My philosophy teacher says there is no tv in your head. I believe there is because how do we picture past things like my 1st grade teacher vividly.

Answer by Craig Skinner

I’d like to argue, that I’m afraid your philosophy teacher is right.

The inside of your head is cramped and pitch dark. There is nobody in there to look at anything. And no screen to be looked at.

The confusion arises from the sense-datum representational theory of perception. According to this, when I look at, say, a tree, a representation of the tree is formed in my mind. So far, so good, and true in my view. But the next step goes wrong. This representation is regarded as a picture (sense datum), and THAT is what I am looking at. Naturally, to see this picture in my head (on a tv screen if you like), a viewer is needed. So the little viewer in my head looks at the picture and sees the tree. But how does THIS viewer see it. By forming a little picture in his little head, and an even tinier viewer therein looks at that picture. And so on. An infinite regress of ever-tinier little men (homunculi) inside ever-tinier heads looking at ever-tinier pictures. Clearly absurd.

When you look at a tree, it is YOU who sees it, and what you see is the TREE, not some picture in your head.

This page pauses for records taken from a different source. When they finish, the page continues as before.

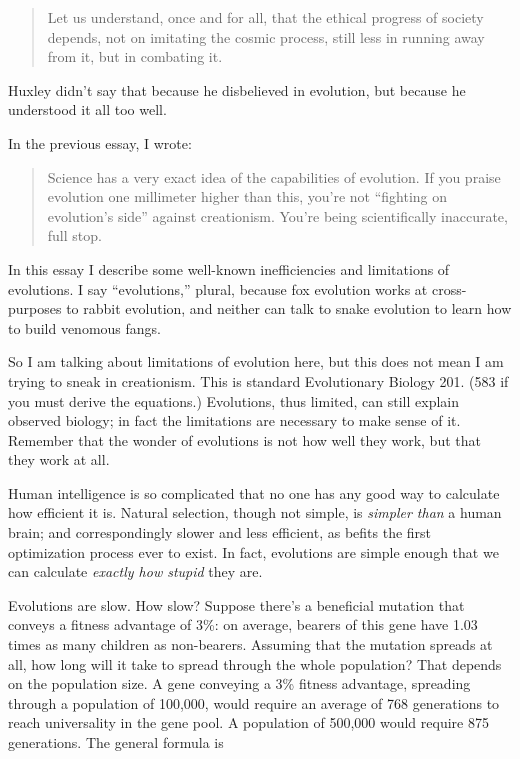 \begin{quote}
 Let us understand, once and for all, that the ethical progress of
society depends, not on imitating the cosmic process, still less in
running away from it, but in combating it.
\end{quote}

{
 Huxley didn't say that because he disbelieved in
evolution, but because he understood it all too well.}

\myendsectiontext


\bigskip


{
 In the previous essay, I wrote:}

\begin{quote}
{
 Science has a very exact idea of the capabilities of evolution. If
you praise evolution one millimeter higher than this,
you're not ``fighting on
evolution's side'' against
creationism. You're being scientifically inaccurate,
full stop.}
\end{quote}

{
 In this essay I describe some well-known inefficiencies and
limitations of evolutions. I say
``evolutions,'' plural, because fox
evolution works at cross-purposes to rabbit evolution, and neither can
talk to snake evolution to learn how to build venomous fangs.}

{
 So I am talking about limitations of evolution here, but this does
not mean I am trying to sneak in creationism. This is standard
Evolutionary Biology 201. (583 if you must derive the equations.)
Evolutions, thus limited, can still explain observed biology; in fact
the limitations are necessary to make sense of it. Remember that the
wonder of evolutions is not how well they work, but that they work at
all.}

{
 Human intelligence is so complicated that no one has any good way
to calculate how efficient it is. Natural selection, though not simple,
is \textit{simpler than} a human brain; and correspondingly slower and
less efficient, as befits the first optimization process ever to exist.
In fact, evolutions are simple enough that we can calculate
\textit{exactly how stupid} they are.}

{
 Evolutions are slow. How slow? Suppose there's a
beneficial mutation that conveys a fitness advantage of 3\%: on
average, bearers of this gene have 1.03 times as many children as
non-bearers. Assuming that the mutation spreads at all, how long will
it take to spread through the whole population? That depends on the
population size. A gene conveying a 3\% fitness advantage, spreading
through a population of 100,000, would require an average of 768
generations to reach universality in the gene pool. A population of
500,000 would require 875 generations. The general formula is}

The way you do this is by converting the features of the tree, encoded in the pattern of light reaching your eyes, into patterns of electrical impulses going from eye to brain which result in a pattern of nerve cell activation in the brain corresponding to YOU seeing the tree. There are no non-physical entities in your head which must themselves be viewed. You simply see ‘treely’ as it were. Similarly, when you look at a post box, you don’t look at a red image in your head. You just see ‘redly’.

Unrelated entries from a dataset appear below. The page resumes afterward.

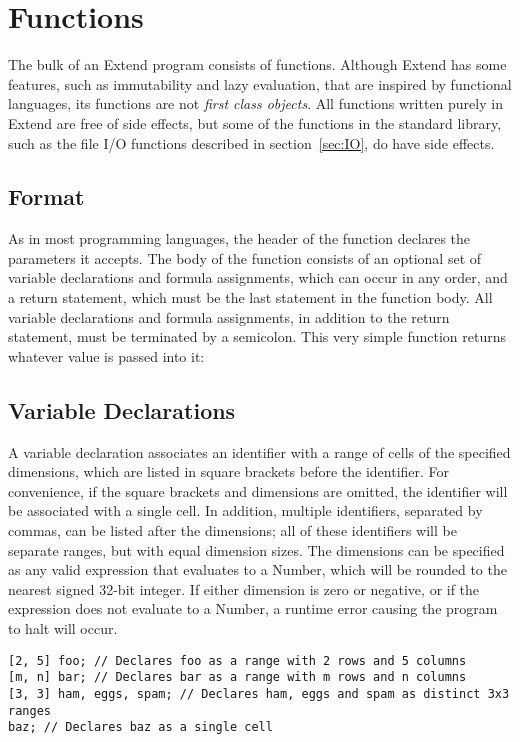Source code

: \section{Functions}
\label{sec:Functions}
The bulk of an Extend program consists of functions. Although Extend has some features, such as immutability and lazy evaluation, that are inspired by functional languages, its functions are not \textit{first class objects}. All functions written purely in Extend are free of side effects, but some of the functions in the standard library, such as the file I/O functions described in section~\ref{sec:IO}, do have side effects.
\subsection{Format}
\label{sec:funcdecl}
As in most programming languages, the header of the function declares the parameters it accepts. The body of the function consists of an optional set of variable declarations and formula assignments, which can occur in any order, and a return statement, which must be the last statement in the function body. All variable declarations and formula assignments, in addition to the return statement, must be terminated by a semicolon.
This very simple function returns whatever value is passed into it:

\subsection{Variable Declarations}
\label{sec:vardecl}
A variable declaration associates an identifier with a range of cells of the specified dimensions, which are listed in square brackets before the identifier. For convenience, if the square brackets and dimensions are omitted, the identifier will be associated with a single cell. In addition, multiple identifiers, separated by commas, can be listed after the dimensions; all of these identifiers will be separate ranges, but with equal dimension sizes. The dimensions can be specified as any valid expression that evaluates to a Number, which will be rounded to the nearest signed 32-bit integer. If either dimension is zero or negative, or if the expression does not evaluate to a Number, a runtime error causing the program to halt will occur.
\begin{lstlisting}
[2, 5] foo; // Declares foo as a range with 2 rows and 5 columns
[m, n] bar; // Declares bar as a range with m rows and n columns
[3, 3] ham, eggs, spam; // Declares ham, eggs and spam as distinct 3x3 ranges
baz; // Declares baz as a single cell
\end{lstlisting}
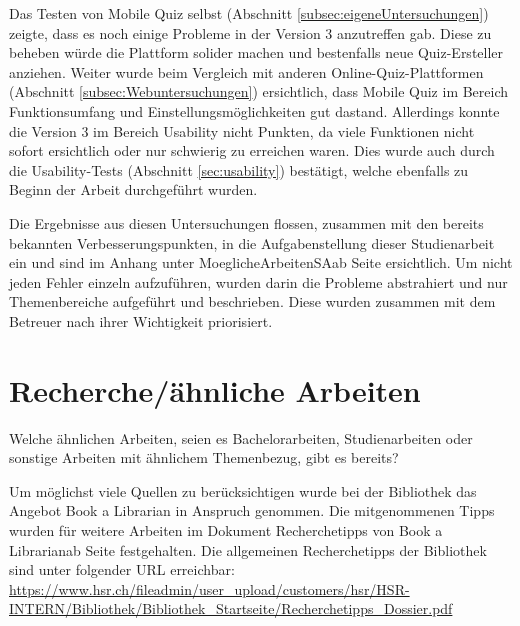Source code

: \bigskip

Das Testen von Mobile Quiz selbst (Abschnitt \ref{subsec:eigeneUntersuchungen}) zeigte, dass es noch einige Probleme in der Version 3 anzutreffen gab. Diese zu beheben würde die Plattform solider machen und bestenfalls neue Quiz-Ersteller anziehen.
Weiter wurde beim Vergleich mit anderen Online-Quiz-Plattformen (Abschnitt \ref{subsec:Webuntersuchungen}) ersichtlich, dass Mobile Quiz im Bereich Funktionsumfang und Einstellungsmöglichkeiten gut dastand. Allerdings konnte die Version 3 im Bereich Usability nicht Punkten, da viele Funktionen nicht sofort ersichtlich oder nur schwierig zu erreichen waren. Dies wurde auch durch die Usability-Tests (Abschnitt \ref{sec:usability}) bestätigt, welche ebenfalls zu Beginn der Arbeit durchgeführt wurden.

\bigskip

Die Ergebnisse aus diesen Untersuchungen flossen, zusammen mit den bereits bekannten Verbesserungspunkten, in die Aufgabenstellung dieser Studienarbeit ein und sind im Anhang unter \glqq MoeglicheArbeitenSA\grqq ab Seite \hyperlink{page.\getpagerefnumber{pdf:moeglicheArbeiten}}{} ersichtlich. Um nicht jeden Fehler einzeln aufzuführen, wurden darin die Probleme abstrahiert und nur Themenbereiche aufgeführt und beschrieben. Diese wurden zusammen mit dem Betreuer nach ihrer Wichtigkeit priorisiert.

\newpage

\section{Recherche/ähnliche Arbeiten}
\label{sec:rechercheAehnlicheArbeiten}

Welche ähnlichen Arbeiten, seien es Bachelorarbeiten, Studienarbeiten oder sonstige Arbeiten mit ähnlichem Themenbezug, gibt es bereits?

\bigskip

Um möglichst viele Quellen zu berücksichtigen wurde bei der Bibliothek das Angebot \glqq Book a Librarian\grqq \cite{hsr_book_a_librarian} in Anspruch genommen. Die mitgenommenen Tipps wurden für weitere Arbeiten im Dokument \glqq Recherchetipps von Book a Librarian\grqq ab Seite \hyperlink{page.\getpagerefnumber{pdf:recherchetipps}}{} festgehalten. Die allgemeinen Recherchetipps der Bibliothek sind unter folgender URL erreichbar:\\ \url{https://www.hsr.ch/fileadmin/user_upload/customers/hsr/HSR-INTERN/Bibliothek/Bibliothek_Startseite/Recherchetipps_Dossier.pdf}

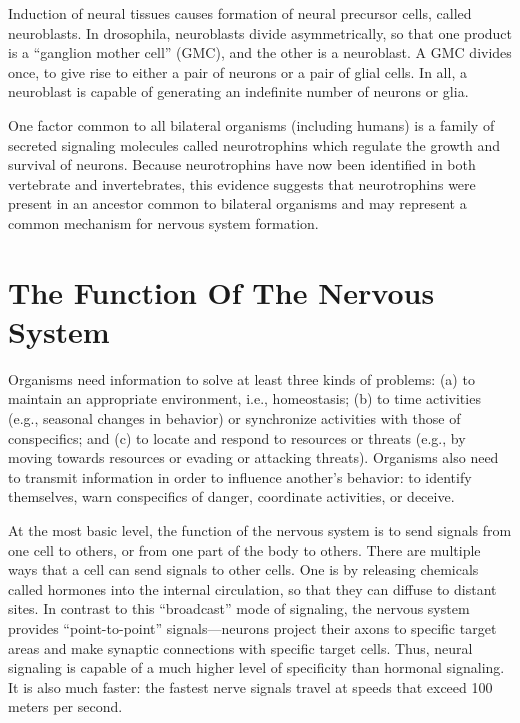 Induction of neural tissues causes formation of neural precursor cells, called neuroblasts. In drosophila, neuroblasts divide asymmetrically, so that one product is a ``ganglion mother cell'' (GMC), and the other is a neuroblast. A GMC divides once, to give rise to either a pair of neurons or a pair of glial cells. In all, a neuroblast is capable of generating an indefinite number of neurons or glia.

One factor common to all bilateral organisms (including humans) is a family of secreted signaling molecules called neurotrophins which regulate the growth and survival of neurons. Because neurotrophins have now been identified in both vertebrate and invertebrates, this evidence suggests that neurotrophins were present in an ancestor common to bilateral organisms and may represent a common mechanism for nervous system formation.

\hypertarget{the-function-of-the-nervous-system}{%
\section{The Function Of The Nervous System}\label{the-function-of-the-nervous-system}}

Organisms need information to solve at least three kinds of problems: (a) to maintain an appropriate environment, i.e., homeostasis; (b) to time activities (e.g., seasonal changes in behavior) or synchronize activities with those of conspecifics; and (c) to locate and respond to resources or threats (e.g., by moving towards resources or evading or attacking threats). Organisms also need to transmit information in order to influence another's behavior: to identify themselves, warn conspecifics of danger, coordinate activities, or deceive.

At the most basic level, the function of the nervous system is to send signals from one cell to others, or from one part of the body to others. There are multiple ways that a cell can send signals to other cells. One is by releasing chemicals called hormones into the internal circulation, so that they can diffuse to distant sites. In contrast to this ``broadcast'' mode of signaling, the nervous system provides ``point-to-point'' signals---neurons project their axons to specific target areas and make synaptic connections with specific target cells. Thus, neural signaling is capable of a much higher level of specificity than hormonal signaling. It is also much faster: the fastest nerve signals travel at speeds that exceed 100 meters per second.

You can indeed picture your 1st grade teacher vividly. When you experienced her presence live, a particular pattern of brain activity corresponding to your seeing (and hearing) her was set up. This pattern faded as soon as a new one took its place in your consciousness. But not before the pattern was transferred to the hippocampus (the brain area for long-term memory) and laid down long-term partly as continuing activity patterns, partly as molecular changes. You can access these memories, and when you do, the pattern of brain activity you had when seeing the teacher is replicated so that you seem to see her now. Not an exact replication, because, although the recall is vivid, you know she is not really standing before you.

What I am advocating is indirect (representational) realism as an account of perception, but an ‘adverbial’ rather than a ‘sense datum’ view. You should read about these, as well as the direct realism and phenomenological accounts of perception (both incorrect in my view).